Why only one short-sapphic line before we go to the Adonic? Perhaps because the way is narrow:

(Caution redoubled
Step two abreast, the way winds narrowly!) [lines 90–91]

It’s about moving on; not recklessly or headlong, but in a stately, ritualistic way, the proper way, the slow dance of death. And that in turn suggests that death itself is a moving on. The students, singing their ode, are connecting the life of their grammarian with what comes next. Whatever that is.

Look again at the examples of the grammarian’s pettiness of topic. For one thing, he settled Hoti’s business. That needed doing, because the Greek ὅτι is complex. It’s a conjunction that links a preceding clause with a postceding one, but according to three different possible connections: one, as a subordinating conjunction after verbs of perception and emotion, introducing a noun clause expressing a fact: ‘… that …’; two, in the same situation but with the clause that follows being in the indicative or optative, introducing ‘that’ as an indirect statement, or three, introducing a causal clause expressing a reason: ‘because, on account of’. It can also, if linked to a superlative, mean ‘as much as possible’. The Grammarian also ‘properly based οὖν’: another connective, meaning ‘ … then …’ if used in a temporal sequence, or ‘therefore’ in a causal sequence, as well as a word marking the continuation of a previously interrupted line of thought: ‘As I was saying…’ Then there’s the ‘enclitic De’. An enclitic is a morpheme that functions like a word, but never appears as an independent unit, being always attached to a following or preceding word — so the “’s” at the end of “Grammarian’s” in the title of Browning’s poem is an English enclitic, signifying possession. Ancient Greek has lots of enclitics, and they have the feature of adding at accent to the word to which they attach, when that word didn’t have an accent before: you can find out more about them here. The enclitic -δε is added to various Ancient Greek nouns [here’s a list of them all] to create a form of motion towards. An English equivalent might be ‘-wards’. We could say ‘he travelled in the direction of London’, or we could say ‘he travelled Londonwards’. In a letter to Tennyson of 2nd July 1863, Browning wrote, by way of explicating this poem: ‘There are tritons among minnows, even — so I wanted the grammarian to spend his last breath upon the biggest of the littlenesses: such an one is the enclitic ‎-δε, the “inseparable”.’

My point is that all of these are connectives; they are all about words working together in motion, linking one thing to another thing, moving something in a particular direction.
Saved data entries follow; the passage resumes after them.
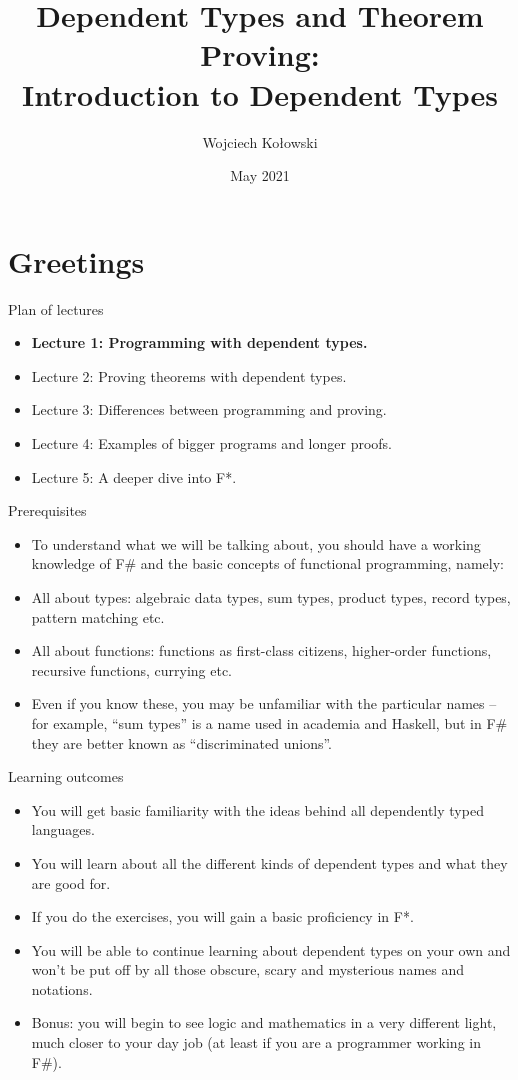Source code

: \documentclass{beamer}
\title{Dependent Types and Theorem Proving: \\Introduction to Dependent Types}
\author{Wojciech Kołowski}
\date{May 2021}
\begin{document}
\frame{\titlepage}

\section{Greetings}

\begin{frame}{Plan of lectures}
\begin{itemize}
	\item \textbf{Lecture 1: Programming with dependent types.}
	\item Lecture 2: Proving theorems with dependent types.
	\item Lecture 3: Differences between programming and proving.
	\item Lecture 4: Examples of bigger programs and longer proofs.
	\item Lecture 5: A deeper dive into F*.
\end{itemize}
\end{frame}

\begin{frame}{Prerequisites}
\begin{itemize}
	\item To understand what we will be talking about, you should have a working knowledge of F\# and the basic concepts of functional programming, namely:
	\item All about types: algebraic data types, sum types, product types, record types, pattern matching etc.
	\item All about functions: functions as first-class citizens, higher-order functions, recursive functions, currying etc.
	\item Even if you know these, you may be unfamiliar with the particular names -- for example, ``sum types'' is a name used in academia and Haskell, but in F\# they are better known as ``discriminated unions''.
\end{itemize}
\end{frame}

\begin{frame}{Learning outcomes}
\begin{itemize}
	\item You will get basic familiarity with the ideas behind all dependently typed languages.
	\item You will learn about all the different kinds of dependent types and what they are good for.
	\item If you do the exercises, you will gain a basic proficiency in F*.
	\item You will be able to continue learning about dependent types on your own and won't be put off by all those obscure, scary and mysterious names and notations.
	\item Bonus: you will begin to see logic and mathematics in a very different light, much closer to your day job (at least if you are a programmer working in F\#).
\end{itemize}
\end{frame}
\end{document}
What is the grammarian in motion towards? His final resting place, the top of the mountain.

Has he wasted his life? This is the question core to the poem. We deduce from the poem that he has not lived as fully, or varied, a life as some; he has damaged his health, repudiated sex, family and so on (‘dead from the waist down’). We might respect somebody who sacrificed all the finer things in life for some noble cause. But is the enclitic -δε really one such?
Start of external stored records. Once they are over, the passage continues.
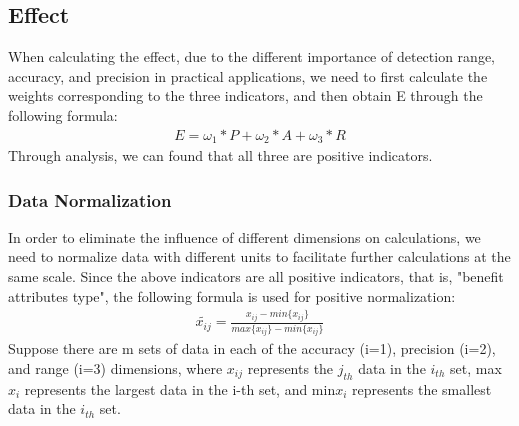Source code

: \documentclass[12pt]{article}  %
\begin{document}
\subsection{Effect}
When calculating the effect, due to the different importance of detection range, accuracy, and precision in practical applications, we need to first calculate the weights corresponding to the three indicators, and then obtain E through the following formula:
\begin{equation}
    \begin{aligned}
E=\omega_1*P+\omega_2*A+\omega_3*R
 \end{aligned}
      \end{equation}
Through analysis, we can found that all three are positive indicators.
\subsubsection{Data Normalization}
\indent In order to eliminate the influence of different dimensions on calculations, we need to normalize data with different units to facilitate further calculations at the same scale.
Since the above indicators are all positive indicators, that is, "benefit attributes type", the following formula is used for positive normalization:
\begin{equation}
    \begin{aligned}
        \widetilde{x_{ij}} =  \frac{x_{ij}-min\{x_{ij}\}}{max\{x_{ij}\}-min\{x_{ij}\}}
     \end{aligned}
    \end{equation}
\indent  Suppose there are m sets of data in each of the accuracy (i=1), precision (i=2), and range (i=3) dimensions, where $x_{ij}$ represents the $j_{th}$ data in the $i_{th}$ set, max{$x_i$} represents the largest data in the i-th set, and min{$x_i$} represents the smallest data in the $i_{th}$ set.
\end{document}
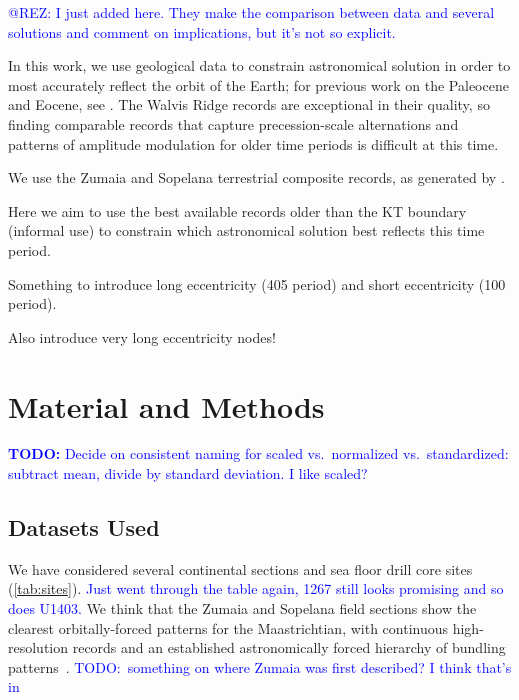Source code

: \documentclass[draft]{agujournal2019}
\newcommand{\ijk}{\textcolor{blue}}
\begin{document}
\ijk{@REZ: I just added \cite{Westerhold2017} here. They make the comparison between data and several solutions and comment on implications, but it's not so explicit.}

In this work, we use geological data to constrain astronomical solution in order to most accurately reflect the orbit of the Earth; for previous work on the Paleocene and Eocene, see .
The Walvis Ridge records are exceptional in their quality, so finding comparable records that capture precession-scale alternations and patterns of amplitude modulation for older time periods is difficult at this time.

We use the Zumaia and Sopelana terrestrial composite records, as generated by .

Here we aim to use the best available records older than the \gls{KT} boundary (informal use) to constrain which astronomical solution best reflects this time period.

Something to introduce long eccentricity (\qty{405}{\kiloyear} period) and short eccentricity (\qty{100}{\kiloyear} period).

Also introduce very long eccentricity nodes!


\section{Material and Methods}\label{sec:mm}

\ijk{\textbf{TODO:} Decide on consistent naming for scaled vs.\ normalized vs.\ standardized: subtract mean, divide by standard deviation. I like scaled?}

\subsection{Datasets Used}\label{sec:data}

We have considered several continental sections and sea floor drill core sites (\cref{tab:sites}).
\ijk{Just went through the table again, 1267 still looks promising and so does U1403.}
We think that the Zumaia and Sopelana field sections show the clearest orbitally-forced patterns for the Maastrichtian, with continuous high-resolution records and an established astronomically forced hierarchy of bundling patterns~\cite{Batenburg2012,Batenburg2014}.
\ijk{TODO:\ something on where Zumaia was first described? I think that's in \cite{Pujalte1993}}
\end{document}
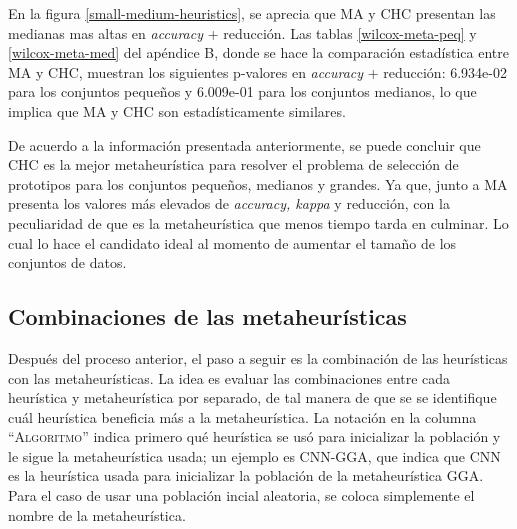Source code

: %
%


En la figura \ref{small-medium-heuristics}, se aprecia que MA y CHC presentan las medianas mas altas en \emph{accuracy} + reducción. Las tablas \ref{wilcox-meta-peq} y \ref{wilcox-meta-med} del apéndice B, donde se hace la comparación estadística entre MA y CHC, muestran los siguientes p-valores en \emph{accuracy} + reducción: 6.934e-02 para los conjuntos pequeños y 6.009e-01 para los conjuntos medianos, lo que implica que MA y CHC son estadísticamente similares. 
 
De acuerdo a la información presentada anteriormente, se puede concluir que CHC es la mejor metaheurística para resolver el problema de selección de prototipos para los conjuntos pequeños, medianos y grandes. Ya que, junto a MA presenta los valores más elevados de \emph{accuracy, kappa} y reducción, con la peculiaridad de que es la metaheurística que menos tiempo tarda en culminar. Lo cual lo hace el candidato ideal al momento de aumentar el tamaño de los conjuntos de datos.  

\subsection{Combinaciones de las metaheurísticas}

Después del proceso anterior, el paso a seguir es la combinación de las heurísticas con las metaheurísticas. La idea es evaluar las combinaciones entre cada heurística y metaheurística por separado, de tal manera de que se se identifique cuál heurística beneficia más a la metaheurística. La notación en la columna ``\textsc{Algoritmo}'' indica primero qué heurística se usó para inicializar la población y le sigue la metaheurística usada; un ejemplo es CNN-GGA, que indica que CNN es la heurística usada para inicializar la población de la metaheurística GGA. Para el caso de usar una población incial aleatoria, se coloca simplemente el nombre de la metaheurística.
In a fascinating essay about Freud’s death, Adam Phillips suggests:

Freud was to suggest that the ways in which we tried to destroy our lives (and our life stories) were integral to our life stories. That we were always, as it were, tampering with the evidence of ourselves. Indeed, it was the function of what he would later call the death instinct to make narrative coherence impossible; to spoil our life stories and put a stop to them. To spoil the connections we, or other people, might wish to make. “The death instinct or destructive force,” his daughter Anna wrote, “serving the opposite aim (from the life instinct) of undoing connections and destroying life.” The death instinct was a mythical force that, by undoing connections and destroying life, also kept lives private. The life instinct was more on the side of the biographer: the death instinct — that “works silently”, Freud would say, in an ominous phrase — kept spoiling the material. The question of biography — of what one person might claim to know about another, on the basis of specific evidence — was linked for Freud with the question of who, or what, decided what a person’s real life story was. [Phillips, 71–72]
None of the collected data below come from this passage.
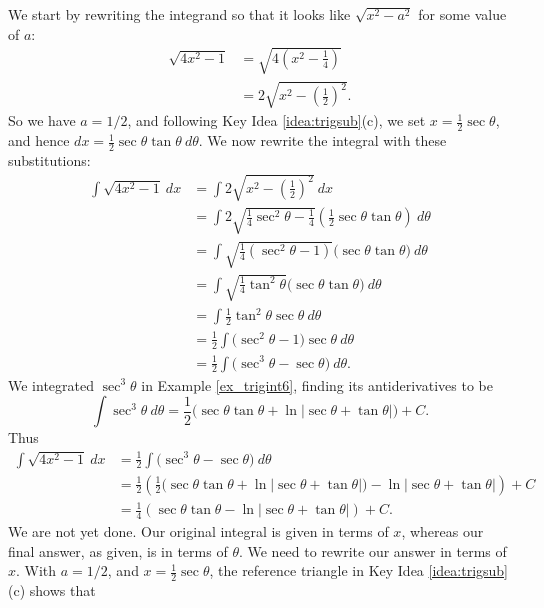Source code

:{We start by rewriting the integrand so that it looks like $\sqrt{x^2-a^2}$ for some value of $a$:
\begin{align*}
\sqrt{4x^2-1} &= \sqrt{4\left(x^2-\frac14\right)}\\
		&= 2\sqrt{x^2-\left(\frac12\right)^2}.
\end{align*}
So we have $a=1/2$, and following Key Idea \ref{idea:trigsub}(c), we set $x= \frac12\sec\theta$, and hence $dx = \frac12\sec\theta\tan\theta\ d\theta$. %
We now rewrite the integral with these substitutions:
\begin{align*}
\int \sqrt{4x^2-1}\ dx &= \int 2\sqrt{x^2-\left(\frac12\right)^2}\ dx\\
			&= \int 2\sqrt{\frac14\sec^2\theta - \frac14}\left(\frac12\sec\theta\tan\theta\right)\ d\theta\\
			&=\int \sqrt{\frac14(\sec^2\theta-1)}\Big(\sec\theta\tan\theta\Big)\ d\theta\\
			&=\int\sqrt{\frac14\tan^2\theta}\Big(\sec\theta\tan\theta\Big)\ d\theta\\
			&=\int \frac12\tan^2\theta\sec\theta\ d\theta\\
			&=\frac12\int \Big(\sec^2\theta-1\Big)\sec\theta\ d\theta\\
			&=\frac12\int \big(\sec^3\theta - \sec\theta\big)\ d\theta.
\end{align*}
We integrated $\sec^3\theta$ in Example \ref{ex_trigint6}, finding its antiderivatives to be
\[
\int \sec^3\theta\ d\theta = \frac12\Big(\sec \theta\tan \theta + \ln|\sec \theta+\tan \theta|\Big)+C.
\]
\enlargethispage{2\baselineskip}
Thus
\begin{align*}
\int \sqrt{4x^2-1}\ dx &=\frac12\int \big(\sec^3\theta - \sec\theta\big)\ d\theta\\
			&= \frac12\left(\frac12\Big(\sec \theta\tan \theta + \ln|\sec \theta+\tan \theta|\Big) -\ln|\sec \theta + \tan\theta|\right) + C\\
			&= \frac14\left(\sec\theta\tan\theta -\ln|\sec\theta+\tan\theta|\right)+C.
\end{align*}
We are not yet done. Our original integral is given in terms of $x$, whereas our final answer, as given, is in terms of $\theta$. We need to rewrite our answer in terms of $x$. With $a=1/2$, and $x=\frac12\sec\theta$, the reference triangle in Key Idea \ref{idea:trigsub}(c) shows that 
}
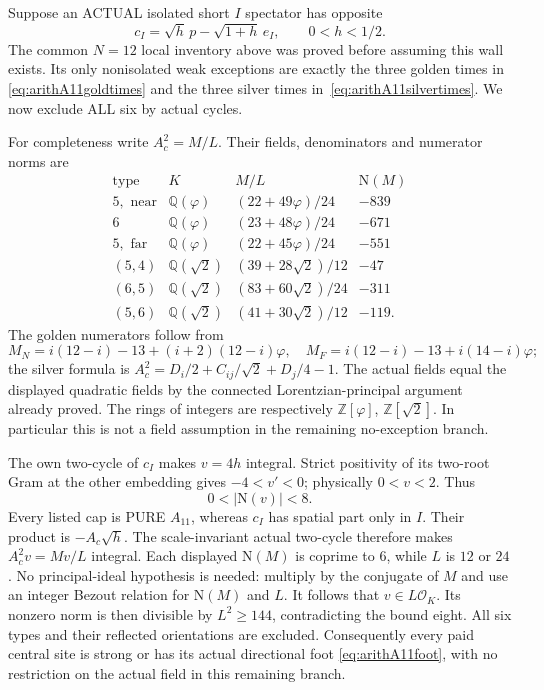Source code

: \documentclass[11pt]{article}
\begin{document}
Suppose an ACTUAL isolated short \(I\) spectator
has opposite
\[
 c_I=\sqrt h\,p-\sqrt{1+h}\,e_I,\qquad 0<h<1/2 .
\]
The common \(N=12\) local inventory above
was proved before assuming this wall exists.
Its only nonisolated weak exceptions are
exactly the three golden times in
\eqref{eq:arithA11goldtimes} and the three
silver times in~\eqref{eq:arithA11silvertimes}.
We now exclude ALL six by actual cycles.

For completeness write \(A_c^2=M/L\).
Their fields, denominators and numerator
norms are
\[
 \begin{array}{c|c|c|r}
 \text{type}&K&M/L&\mathrm N(M)\\ \hline
 5,\text{ near}&\mathbb Q(\varphi)&(22+49\varphi)/24&-839\\
 6&\mathbb Q(\varphi)&(23+48\varphi)/24&-671\\
 5,\text{ far}&\mathbb Q(\varphi)&(22+45\varphi)/24&-551\\
 (5,4)&\mathbb Q(\sqrt2)&(39+28\sqrt2)/12&-47\\
 (6,5)&\mathbb Q(\sqrt2)&(83+60\sqrt2)/24&-311\\
 (5,6)&\mathbb Q(\sqrt2)&(41+30\sqrt2)/12&-119 .
 \end{array}
\]
The golden numerators follow from
\[
 M_N=i(12-i)-13+(i+2)(12-i)\varphi,\quad
 M_F=i(12-i)-13+i(14-i)\varphi;
\]
the silver formula is
\(A_c^2=D_i/2+C_{ij}/\sqrt2+D_j/4-1\).
The actual fields equal the displayed quadratic
fields by the connected Lorentzian-principal
argument already proved.
The rings of integers are respectively
\(\mathbb Z[\varphi]\), \(\mathbb Z[\sqrt2]\).
In particular this is not a field assumption
in the remaining no-exception branch.

The own two-cycle of \(c_I\) makes
\(v=4h\) integral.
Strict positivity of its two-root Gram at the
other embedding gives \(-4<v'<0\);
physically \(0<v<2\).
Thus
\[
                        0<|\mathrm N(v)|<8 .
\]
Every listed cap is PURE \(A_{11}\), whereas
\(c_I\) has spatial part only in \(I\).
Their product is \(-A_c\sqrt h\).
The scale-invariant actual two-cycle therefore
makes \(A_c^2v=Mv/L\) integral.
Each displayed \(\mathrm N(M)\) is coprime
to \(6\), while \(L\) is \(12\) or \(24\).
No principal-ideal hypothesis is needed:
multiply by the conjugate of \(M\) and use
an integer Bezout relation for
\(\mathrm N(M)\) and \(L\).
It follows that \(v\in L\mathcal O_K\).
Its nonzero norm is then divisible by
\(L^2\ge144\), contradicting the bound eight.
All six types and their reflected orientations
are excluded.
Consequently every paid central site is
strong or has its actual directional foot
\eqref{eq:arithA11foot}, with no restriction
on the actual field in this remaining branch.
\end{document}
This question of privacy is crucial, I think. The Grammarian’s students adjudge him ‘dead from the waist down’, an account of his physical debility, and an assessment of his (as Freud might say) transference of libido entirely into intellectual, scholarly pursuits. But actually they don’t know what kind of sexual life, howsoever thwarted by circumstance, the Grammarian lived. Maybe it was rich, detailed, if (one supposes) internal. Sex is fundamentally about connection, after all; as is grammar. And words are sexier than bodies, as any seducer, or whisperer of sweet, hot nothings, knows. That toad at the ear of Eve was on to something.

This is a roundabout way of saying that I think one of the things ‘A Grammarians Funeral’ is about is: the death instinct. We might call it, a Grammar of Death. Everything is a copula, and what we connect, fundamentally, is living and dying. The final section of the poem reaches for something grand, sheets of flame and wheeling stars (Harold Bloom would say: the curtains of fire are Shelleyan, which might be) but the very last line of the poem brings us somewhere more strophe-and-antistrophe, or thesis-and-antithesis:

Here’s the top-peak; the multitude below
Live, for they can, there:
This man decided not to Live but Know
Bury this man there?
Here here’s his place, where meteors shoot, clouds form,
Lightnings are loosened,
Stars come and go! Let joy break with the storm,
Peace let the dew send!
Lofty designs must close in like effects:
Loftily lying,
Leave him still loftier than the world suspects,
Living and dying.

‘Freud,’ Adam Phillips suggests, ‘needed the odd notion of a death instinct to explain the absolutely obscure apparent purposiveness of a life in which what looked like self-destructive behaviour was integral to the unconscious logic of that life (and so, of course, could never be amenable to psychoanalysis). People are not, Freud seems to be saying, the saboteurs of their own lives, acting against their own best interests; they are simply dying in their own fashion.’ Browning’s Grammarian’s death is styled, in this poem, as a strange kind of consummation, because he has spent his life simply dying in his own fashion.

In ‘bury this man there?’ the scornfully invoked there is: down in the valleys, with the vulgar herd. No says the poem, anticipating Nietzsche’s mountain-striding overman by half a century. Up here, with the lightnings and starbursts, is where this man deserves to be. But there’s a paradox: ‘loftily lying’ combines the high-up loft, ‘air’, ‘sky’ (cf German luft, as Luftwaffe, Lufthansa) with the low-down lying, the supine bottoming out of death. ‘Peace let the dew send!’ looks downward, with morning dew thickening the grass with moisture, but also upward: for the line is also ‘Peace let the dieu send’, a godly upward reaching.

But then, that’s a grammarian: Latin grammatica, short for ars grammatica, the transliteration of γραμματική τέχνη ‘art of letters’, and thus from γραμματικός (“of letters”). This in turn comes from γράμμα, “line of writing”, from γράφω: I write, I carve, I scratch. What else do we do, we writers, we grammarians, but write, scratch? What else is a grave, but a scratch in the surface of the earth, a plough-line into which we plant our seed, our corpse, to live, to die.